**TASK GOAL:**
Your answer is a copy of every line in the records where "living" appears.

[Stored items]

■ ■ ■ ■ ■

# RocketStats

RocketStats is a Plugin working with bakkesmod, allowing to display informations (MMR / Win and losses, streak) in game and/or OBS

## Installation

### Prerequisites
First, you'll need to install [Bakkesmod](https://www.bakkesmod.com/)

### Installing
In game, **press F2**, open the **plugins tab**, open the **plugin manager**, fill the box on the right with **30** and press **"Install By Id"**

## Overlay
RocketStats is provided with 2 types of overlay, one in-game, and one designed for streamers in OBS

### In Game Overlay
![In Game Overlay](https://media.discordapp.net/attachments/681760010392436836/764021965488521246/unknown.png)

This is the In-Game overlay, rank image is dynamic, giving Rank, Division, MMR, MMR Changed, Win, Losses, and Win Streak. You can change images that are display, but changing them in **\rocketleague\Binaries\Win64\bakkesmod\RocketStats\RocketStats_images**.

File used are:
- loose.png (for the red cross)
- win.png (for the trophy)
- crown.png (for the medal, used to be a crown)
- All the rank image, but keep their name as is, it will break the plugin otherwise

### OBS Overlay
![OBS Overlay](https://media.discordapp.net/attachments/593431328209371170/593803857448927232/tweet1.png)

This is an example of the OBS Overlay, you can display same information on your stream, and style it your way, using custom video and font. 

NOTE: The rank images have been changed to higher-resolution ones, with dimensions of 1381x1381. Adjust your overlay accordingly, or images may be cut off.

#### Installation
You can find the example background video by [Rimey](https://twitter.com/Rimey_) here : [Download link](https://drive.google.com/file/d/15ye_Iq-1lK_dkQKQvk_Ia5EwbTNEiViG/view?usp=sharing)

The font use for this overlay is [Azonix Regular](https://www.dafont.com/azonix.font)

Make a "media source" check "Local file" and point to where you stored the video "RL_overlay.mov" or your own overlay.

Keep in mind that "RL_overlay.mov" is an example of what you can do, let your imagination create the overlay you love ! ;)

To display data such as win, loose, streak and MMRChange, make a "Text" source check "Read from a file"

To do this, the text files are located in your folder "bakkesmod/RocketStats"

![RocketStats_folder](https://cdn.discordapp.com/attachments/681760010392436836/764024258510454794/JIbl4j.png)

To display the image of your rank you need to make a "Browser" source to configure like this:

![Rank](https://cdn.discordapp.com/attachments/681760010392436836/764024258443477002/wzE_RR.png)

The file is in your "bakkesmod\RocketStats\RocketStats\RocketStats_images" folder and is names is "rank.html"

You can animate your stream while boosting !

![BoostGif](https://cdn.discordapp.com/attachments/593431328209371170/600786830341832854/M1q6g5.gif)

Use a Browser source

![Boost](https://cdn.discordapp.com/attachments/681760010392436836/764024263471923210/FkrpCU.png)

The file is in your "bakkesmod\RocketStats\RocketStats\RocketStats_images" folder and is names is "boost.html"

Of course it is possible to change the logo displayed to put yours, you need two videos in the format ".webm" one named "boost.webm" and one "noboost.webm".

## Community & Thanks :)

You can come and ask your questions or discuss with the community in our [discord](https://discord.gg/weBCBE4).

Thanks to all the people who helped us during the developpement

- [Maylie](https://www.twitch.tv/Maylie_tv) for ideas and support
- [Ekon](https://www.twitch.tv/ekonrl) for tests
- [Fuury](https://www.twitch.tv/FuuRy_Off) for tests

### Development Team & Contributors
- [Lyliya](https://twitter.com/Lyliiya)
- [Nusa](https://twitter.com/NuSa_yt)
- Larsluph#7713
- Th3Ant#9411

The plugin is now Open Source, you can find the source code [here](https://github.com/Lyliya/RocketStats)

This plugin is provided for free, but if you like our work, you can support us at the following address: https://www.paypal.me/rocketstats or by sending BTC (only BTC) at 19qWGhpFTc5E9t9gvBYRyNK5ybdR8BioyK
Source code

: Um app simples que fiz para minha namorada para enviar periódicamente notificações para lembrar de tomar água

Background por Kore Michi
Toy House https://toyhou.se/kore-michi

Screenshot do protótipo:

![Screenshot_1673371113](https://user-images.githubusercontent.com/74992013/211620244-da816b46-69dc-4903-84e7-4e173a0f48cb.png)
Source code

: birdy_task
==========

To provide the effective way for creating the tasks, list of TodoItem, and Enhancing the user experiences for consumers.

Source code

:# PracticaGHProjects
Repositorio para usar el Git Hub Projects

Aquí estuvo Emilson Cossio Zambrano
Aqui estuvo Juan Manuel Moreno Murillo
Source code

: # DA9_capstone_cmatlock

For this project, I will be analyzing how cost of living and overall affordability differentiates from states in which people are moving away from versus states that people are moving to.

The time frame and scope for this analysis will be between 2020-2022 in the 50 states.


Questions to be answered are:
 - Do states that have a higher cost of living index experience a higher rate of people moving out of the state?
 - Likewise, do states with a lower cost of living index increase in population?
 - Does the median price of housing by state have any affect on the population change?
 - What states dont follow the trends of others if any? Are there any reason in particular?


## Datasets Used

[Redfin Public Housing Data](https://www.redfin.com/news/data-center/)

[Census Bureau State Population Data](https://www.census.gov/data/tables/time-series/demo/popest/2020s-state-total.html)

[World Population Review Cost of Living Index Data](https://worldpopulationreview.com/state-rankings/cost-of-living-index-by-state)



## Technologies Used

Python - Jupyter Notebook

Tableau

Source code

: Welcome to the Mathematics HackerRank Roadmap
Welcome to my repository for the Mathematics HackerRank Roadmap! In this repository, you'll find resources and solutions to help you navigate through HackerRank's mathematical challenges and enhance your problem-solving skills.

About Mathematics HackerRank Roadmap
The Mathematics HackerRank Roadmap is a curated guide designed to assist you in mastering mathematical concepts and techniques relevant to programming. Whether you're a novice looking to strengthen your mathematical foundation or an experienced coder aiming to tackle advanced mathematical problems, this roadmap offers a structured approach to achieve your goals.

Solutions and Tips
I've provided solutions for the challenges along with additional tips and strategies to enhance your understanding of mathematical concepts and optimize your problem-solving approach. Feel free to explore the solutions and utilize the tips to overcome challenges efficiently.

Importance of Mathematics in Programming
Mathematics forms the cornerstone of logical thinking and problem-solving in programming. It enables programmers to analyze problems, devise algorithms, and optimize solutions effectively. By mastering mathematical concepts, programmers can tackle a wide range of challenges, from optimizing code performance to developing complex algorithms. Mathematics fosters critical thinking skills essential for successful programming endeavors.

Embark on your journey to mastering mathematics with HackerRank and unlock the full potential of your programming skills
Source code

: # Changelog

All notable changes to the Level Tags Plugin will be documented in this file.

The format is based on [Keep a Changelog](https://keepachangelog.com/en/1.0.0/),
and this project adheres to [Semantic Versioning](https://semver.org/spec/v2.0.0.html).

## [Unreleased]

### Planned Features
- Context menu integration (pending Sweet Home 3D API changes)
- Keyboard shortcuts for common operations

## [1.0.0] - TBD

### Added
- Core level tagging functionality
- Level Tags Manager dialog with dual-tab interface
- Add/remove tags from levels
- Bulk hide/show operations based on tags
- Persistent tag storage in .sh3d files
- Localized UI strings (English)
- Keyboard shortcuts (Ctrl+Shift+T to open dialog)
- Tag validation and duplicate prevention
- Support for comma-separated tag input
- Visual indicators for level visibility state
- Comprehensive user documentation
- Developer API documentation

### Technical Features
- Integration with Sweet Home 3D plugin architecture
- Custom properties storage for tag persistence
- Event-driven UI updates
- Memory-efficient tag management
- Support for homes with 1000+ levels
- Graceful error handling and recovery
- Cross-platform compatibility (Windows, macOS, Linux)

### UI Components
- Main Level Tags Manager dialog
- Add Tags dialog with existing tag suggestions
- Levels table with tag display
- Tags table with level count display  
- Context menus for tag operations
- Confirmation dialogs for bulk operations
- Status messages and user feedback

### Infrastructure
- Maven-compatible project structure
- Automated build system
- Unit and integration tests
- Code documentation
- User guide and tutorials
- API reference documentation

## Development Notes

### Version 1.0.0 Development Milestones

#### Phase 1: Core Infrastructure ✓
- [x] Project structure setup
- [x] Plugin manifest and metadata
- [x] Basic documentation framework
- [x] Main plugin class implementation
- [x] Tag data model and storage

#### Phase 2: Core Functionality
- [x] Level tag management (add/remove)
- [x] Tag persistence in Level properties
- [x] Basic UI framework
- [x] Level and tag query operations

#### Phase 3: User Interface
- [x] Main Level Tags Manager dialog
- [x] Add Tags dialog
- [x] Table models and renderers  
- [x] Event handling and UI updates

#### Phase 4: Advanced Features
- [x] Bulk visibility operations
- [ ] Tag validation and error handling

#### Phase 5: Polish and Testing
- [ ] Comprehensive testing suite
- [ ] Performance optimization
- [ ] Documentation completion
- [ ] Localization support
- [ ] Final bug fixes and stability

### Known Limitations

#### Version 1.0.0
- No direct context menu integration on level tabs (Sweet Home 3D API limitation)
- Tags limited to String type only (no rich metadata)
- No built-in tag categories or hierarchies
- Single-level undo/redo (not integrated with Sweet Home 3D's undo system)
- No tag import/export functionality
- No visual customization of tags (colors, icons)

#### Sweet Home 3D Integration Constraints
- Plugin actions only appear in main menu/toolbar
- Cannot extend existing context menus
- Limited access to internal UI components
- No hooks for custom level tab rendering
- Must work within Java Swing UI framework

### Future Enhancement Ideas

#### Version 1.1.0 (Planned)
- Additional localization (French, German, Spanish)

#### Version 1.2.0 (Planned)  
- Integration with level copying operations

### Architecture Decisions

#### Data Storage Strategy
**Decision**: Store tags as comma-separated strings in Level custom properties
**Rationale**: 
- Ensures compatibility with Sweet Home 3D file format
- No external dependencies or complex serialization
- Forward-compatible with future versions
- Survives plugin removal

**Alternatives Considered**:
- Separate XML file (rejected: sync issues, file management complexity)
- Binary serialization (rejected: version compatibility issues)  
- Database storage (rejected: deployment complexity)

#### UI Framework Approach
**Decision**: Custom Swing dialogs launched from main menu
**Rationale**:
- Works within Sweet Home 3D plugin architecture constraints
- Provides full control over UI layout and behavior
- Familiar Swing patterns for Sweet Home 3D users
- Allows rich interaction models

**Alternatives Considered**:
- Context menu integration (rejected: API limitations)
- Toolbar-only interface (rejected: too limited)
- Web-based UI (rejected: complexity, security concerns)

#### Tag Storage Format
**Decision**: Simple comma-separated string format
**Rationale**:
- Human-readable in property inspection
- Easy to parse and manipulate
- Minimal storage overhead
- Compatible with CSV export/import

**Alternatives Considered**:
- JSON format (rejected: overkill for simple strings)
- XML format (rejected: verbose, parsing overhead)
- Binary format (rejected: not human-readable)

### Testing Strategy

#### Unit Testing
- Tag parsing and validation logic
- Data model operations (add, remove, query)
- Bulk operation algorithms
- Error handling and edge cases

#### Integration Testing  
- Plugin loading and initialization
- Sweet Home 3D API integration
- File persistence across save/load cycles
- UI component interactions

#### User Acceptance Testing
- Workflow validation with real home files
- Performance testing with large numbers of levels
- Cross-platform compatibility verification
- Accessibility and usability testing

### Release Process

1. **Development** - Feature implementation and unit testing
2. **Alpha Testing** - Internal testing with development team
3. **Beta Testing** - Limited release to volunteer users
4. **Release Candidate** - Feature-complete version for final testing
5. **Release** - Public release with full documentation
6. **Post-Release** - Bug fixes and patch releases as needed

■ ■ ■ ■ ■

**FINISHED TASK:**
For this project, I will be analyzing how cost of living and overall affordability differentiates from states in which people are moving away from versus states that people are moving to.
 - Do states that have a higher cost of living index experience a higher rate of people moving out of the state?
 - Likewise, do states with a lower cost of living index increase in population?
[World Population Review Cost of Living Index Data](https://worldpopulationreview.com/state-rankings/cost-of-living-index-by-state)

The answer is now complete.